§ **Assigned task**:
Set down every entry exactly as given. Pictures are to be left out.

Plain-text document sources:
================================
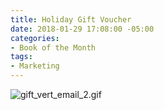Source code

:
 ```yaml
---
title: Holiday Gift Voucher
date: 2018-01-29 17:08:00 -05:00
categories:
- Book of the Month
tags:
- Marketing
---
```


![gift_vert_email_2.gif](/uploads/gift_vert_email_2.gif)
================================
§ **Reply to the exercise**:
Source code

:
 ```yaml
---
title: Holiday Gift Voucher
date: 2018-01-29 17:08:00 -05:00
categories:
- Book of the Month
tags:
- Marketing
---
```


![gift_vert_email_2.gif](/uploads/gift_vert_email_2.gif)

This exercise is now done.